A mí también me sucede; mi hermana, que compartía recámara conmigo en casa de mis papás, me lo decía todo el tiempo. Cuando estoy pensando en lo que voy a escribir, se dibuja una expresión ausente en mi cara. Y cuando uno es madre de niños pequeños, no puede estar ausente. Leí un estudio hace poco que explicaba cómo en esta etapa siempre estamos alertas; ni siquiera al dormir se relaja por completo nuestra mente. Por eso siempre estamos cansadas: nunca descansamos al cien por ciento.

Últimamente tengo muchas ganas de escribir, así que estoy en una constante búsqueda de ideas. Pero cuando empieza a encenderse el foco, algo sucede en mi entorno: Gabriel se cayó o está por agarrar una pieza diminuta de Lego o quiere que lo cargue o desenrolló todo el papel de baño; Valentina quiere que le haga un agua de limón o que la acompañe a algún lado o que le dibuje una bandera para un país imaginario. Así que el hilo que tejía la imaginación se corta abruptamente. “Estabas en la luna de queso”, me dice Valentina, con tono regañón.

“The point of art is to unsettle”, le señala una amiga a Kim Brooks.
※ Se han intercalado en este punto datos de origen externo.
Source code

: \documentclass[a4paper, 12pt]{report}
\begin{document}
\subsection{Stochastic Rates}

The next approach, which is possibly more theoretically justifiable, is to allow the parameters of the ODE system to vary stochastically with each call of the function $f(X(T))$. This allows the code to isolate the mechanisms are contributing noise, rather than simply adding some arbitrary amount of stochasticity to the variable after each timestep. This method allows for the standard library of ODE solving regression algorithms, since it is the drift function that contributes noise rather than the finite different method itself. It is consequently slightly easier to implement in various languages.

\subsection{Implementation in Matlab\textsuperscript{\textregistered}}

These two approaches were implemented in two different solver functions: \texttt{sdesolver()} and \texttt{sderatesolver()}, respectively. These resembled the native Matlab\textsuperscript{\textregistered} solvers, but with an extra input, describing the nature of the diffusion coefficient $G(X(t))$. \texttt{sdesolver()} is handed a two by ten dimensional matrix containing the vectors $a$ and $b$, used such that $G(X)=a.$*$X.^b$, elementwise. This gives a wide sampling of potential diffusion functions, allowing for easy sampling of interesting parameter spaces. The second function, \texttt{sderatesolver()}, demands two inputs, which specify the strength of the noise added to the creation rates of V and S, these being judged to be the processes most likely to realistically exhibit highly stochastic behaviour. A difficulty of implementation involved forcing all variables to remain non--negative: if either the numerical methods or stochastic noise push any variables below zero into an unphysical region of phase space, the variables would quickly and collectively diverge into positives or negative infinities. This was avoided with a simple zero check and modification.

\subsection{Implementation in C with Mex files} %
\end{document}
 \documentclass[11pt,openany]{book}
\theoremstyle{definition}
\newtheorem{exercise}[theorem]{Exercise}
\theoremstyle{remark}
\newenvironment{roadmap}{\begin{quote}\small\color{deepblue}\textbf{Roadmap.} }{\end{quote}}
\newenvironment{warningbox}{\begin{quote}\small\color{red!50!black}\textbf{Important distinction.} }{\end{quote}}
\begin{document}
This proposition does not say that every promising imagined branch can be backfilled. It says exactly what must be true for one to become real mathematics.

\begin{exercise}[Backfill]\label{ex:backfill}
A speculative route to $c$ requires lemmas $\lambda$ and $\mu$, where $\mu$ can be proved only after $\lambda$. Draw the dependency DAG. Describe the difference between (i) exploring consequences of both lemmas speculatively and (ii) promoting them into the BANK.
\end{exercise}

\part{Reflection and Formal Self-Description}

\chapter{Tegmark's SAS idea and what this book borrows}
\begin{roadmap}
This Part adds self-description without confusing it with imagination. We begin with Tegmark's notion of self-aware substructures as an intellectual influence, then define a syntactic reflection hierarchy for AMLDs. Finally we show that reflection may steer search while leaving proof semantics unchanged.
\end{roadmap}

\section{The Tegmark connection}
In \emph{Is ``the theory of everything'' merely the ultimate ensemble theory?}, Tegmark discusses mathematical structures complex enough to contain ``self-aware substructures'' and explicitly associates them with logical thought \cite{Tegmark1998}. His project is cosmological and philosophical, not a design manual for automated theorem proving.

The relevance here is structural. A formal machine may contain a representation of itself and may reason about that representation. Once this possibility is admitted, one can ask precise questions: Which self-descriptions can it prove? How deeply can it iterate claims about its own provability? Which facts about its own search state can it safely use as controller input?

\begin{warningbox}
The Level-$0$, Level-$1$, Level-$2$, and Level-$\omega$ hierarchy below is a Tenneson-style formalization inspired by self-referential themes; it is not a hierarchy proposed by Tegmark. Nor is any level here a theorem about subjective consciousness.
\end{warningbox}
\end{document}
Y¿qué hace uno al formar una familia? Settle down. Lo opuesto, de algún modo, o al menos, conceptos muy distintos. Aunque esta analogía no se puede traducir tal cual al español, les propongo otra: escribir es un desmadre. No puede uno ocupar el cuerpo y la mente en la maternidad y escribir al mismo tiempo. Lo cual no significa que ser mamá sea incompatible con la vida creativa, sino que hay que dedicarle un tiempo específico del día, desmadrarse un rato.

Lo curioso es que ser mamá me ha dado mucho más que decir. El embarazo, con las molestias pero también la belleza que implica guardar una vida nueva; el parto, esos instantes salvajes, vertiginosos, llenos de dolor pero también de un amor explosivo; los primeros días después del parto, cuando todo parece un sueño intensísimo; y cómo ser madre te hace sentir más, te orilla a ser más consciente de todo, al punto que muchas veces la realidad nos hiere en lo más profundo del corazón.

Por eso quiero escribir: porque tengo cosas que decir y porque además, creo que es mi único talento real. No quiero hacerlo en el futuro, cuando haya tiempo; quiero hacerlo ahora, aunque sólo pueda darle rienda suelta a mi imaginación cuando los niños duermen o alguien más los cuida. Sé que es difícil, pero también que es posible. Zadie Smith, por ejemplo, con dos hijos y cinco novelas, me lo recuerda cada vez que veo su nombre en mi librero. Y Valeria Luiselli, joven y tremendamente talentosa, tiene una hija pequeña que presiento la impulsó a escribir su último (y desgarrador) libro sobre la migración infantil, Los niños perdidos. También Jenny Offill, cuya novela Dept. of Speculation acabo de devorar en menos de 24 horas, entre muchas otras. Confieso que a veces odio a estas mujeres, porque ellas lo han logrado y yo no. Pero sobre todo, las necesito y les agradezco ponerme el ejemplo. Si ellas pudieron, yo lo seguiré intentando.